** TRY IT **
Would you filter these records and copy every line that has the word "MKLML"?

Stored data:

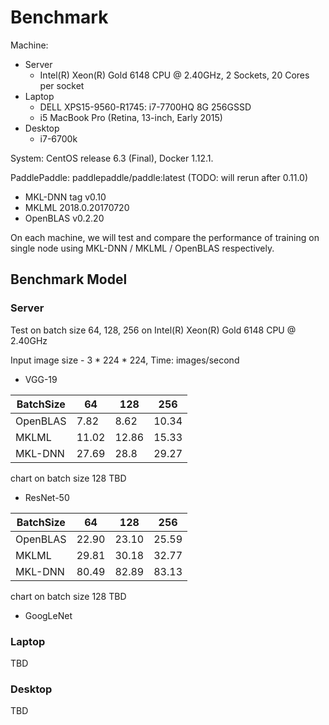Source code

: # Benchmark

Machine:

- Server
 	- Intel(R) Xeon(R) Gold 6148 CPU @ 2.40GHz, 2 Sockets, 20 Cores per socket
- Laptop
 	- DELL XPS15-9560-R1745: i7-7700HQ 8G 256GSSD
 	- i5 MacBook Pro (Retina, 13-inch, Early 2015)
- Desktop
 	- i7-6700k

System: CentOS release 6.3 (Final), Docker 1.12.1.

PaddlePaddle: paddlepaddle/paddle:latest (TODO: will rerun after 0.11.0)

- MKL-DNN tag v0.10
- MKLML 2018.0.20170720
- OpenBLAS v0.2.20
	 
On each machine, we will test and compare the performance of training on single node using MKL-DNN / MKLML / OpenBLAS respectively.

## Benchmark Model

### Server
Test on batch size 64, 128, 256 on Intel(R) Xeon(R) Gold 6148 CPU @ 2.40GHz

Input image size - 3 * 224 * 224, Time: images/second

- VGG-19

| BatchSize    | 64    | 128  | 256     |
|--------------|-------| -----| --------|
| OpenBLAS     | 7.82  | 8.62  | 10.34  | 
| MKLML        | 11.02 | 12.86 | 15.33  |
| MKL-DNN      | 27.69 | 28.8 | 29.27  |


chart on batch size 128
TBD

 - ResNet-50

| BatchSize    | 64    | 128   | 256    |
|--------------|-------| ------| -------|
| OpenBLAS     | 22.90 | 23.10 | 25.59  | 
| MKLML        | 29.81 | 30.18 | 32.77  |
| MKL-DNN      | 80.49 | 82.89 | 83.13  |


chart on batch size 128
TBD

 - GoogLeNet

### Laptop
TBD
### Desktop
TBD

** REPLY **
- MKLML 2018.0.20170720
On each machine, we will test and compare the performance of training on single node using MKL-DNN / MKLML / OpenBLAS respectively.
| MKLML        | 11.02 | 12.86 | 15.33  |
| MKLML        | 29.81 | 30.18 | 32.77  |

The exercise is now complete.